Abstract: Software cost estimation nowadays plays a more and more important role in practical projects since modern software projects become more and more complex as well as diverse. To help estimate software development cost accurately, this research does a systematic analysis of the similarity distances in analogy-based software cost estimation and based on this, a new non-orthogonal space distance (NoSD) is proposed as a measure of the similarities between real software projects. Different from currently adopted measures like the Euclidean distance and so on, this non-orthogonal space distance not only considers the different features to have different importance for cost estimation, but also assumes project features to have a non-orthogonal dependent relationship which is considered independent to each other in Euclidean distance.
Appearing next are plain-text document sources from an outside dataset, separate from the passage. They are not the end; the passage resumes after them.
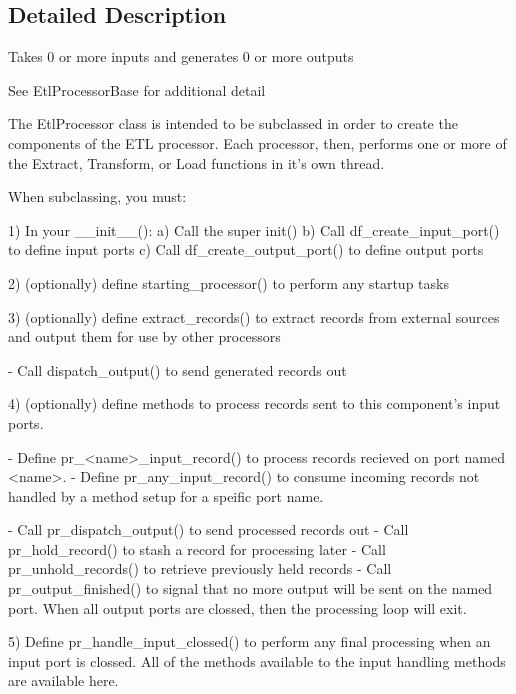\subsection{Detailed Description}
\begin{DoxyVerb}Takes 0 or more inputs and generates 0 or more outputs

See EtlProcessorBase for additional detail

The EtlProcessor class is intended to be subclassed in order to create 
the components of the ETL processor.  Each processor, then, performs one or
more of the Extract, Transform, or Load functions in it's own thread.

When subclassing, you must:

1)  In your __init__():
    a) Call the super init()
    b) Call df_create_input_port() to define input ports
    c) Call df_create_output_port() to define output ports

2)  (optionally) define starting_processor() to perform any startup tasks

3)  (optionally) define extract_records() to extract records from external
     sources and output them for use by other processors

       - Call dispatch_output() to send generated records out

4)  (optionally) define methods to process records sent to this component's 
    input ports.

      - Define pr_<name>_input_record() to process records recieved on
        port named <name>.
      - Define pr_any_input_record() to consume incoming records not handled
        by a method setup for a speific port name.

      - Call pr_dispatch_output() to send processed records out
      - Call pr_hold_record() to stash a record for processing later
      - Call pr_unhold_records() to retrieve previously held records
      - Call pr_output_finished() to signal that no more output will
        be sent on the named port.  When all output ports are clossed,
        then the processing loop will exit.

5)  Define pr_handle_input_clossed() to perform any final processing when
    an input port is clossed.  All of the methods available to the input
    handling methods are available here.
\end{DoxyVerb}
Based on such assumptions, NoSD method describes the non-orthogonal angles between feature axes using feature redundancy and it represents the feature weights using feature relevance, where both redundancy and relevance are defined in terms of mutual information. It can better reveal the real dependency relationships between real life software projects based on this non-orthogonal space distance. Also experiments show that it brings a greatest of 13.1% decrease of MMRE and a 12.5% increase of PRED(0.25) on ISBSG R8 dataset, and 7.5% and 20.5% respectively on the Desharnais dataset. Furthermore, to make it better fit the complex data distribution of real life software projects data, this research leverages the particle swarm optimization algorithm for an optimization of the proposed non-orthogonal space distance and proposes a PSO optimized non-orthogonal space distance (PsoNoSD). It brings further improvement in the estimation accuracy. As shown in experiments, compared with the normally used Euclidean distance, PsoNoSD improves the estimation accuracy by 38.73% and 11.59% in terms of MMRE and PRED(0.25) on ISBSG R8 dataset. On the Desharnais dataset, the improvements are 23.38% and 24.94% respectively. In summary, the new methods proposed in this research, which are based on theoretical study as well as systematic experiments, have solved some problems of currently used techniques and they show a great ability of notably improving the software cost estimation accuracy.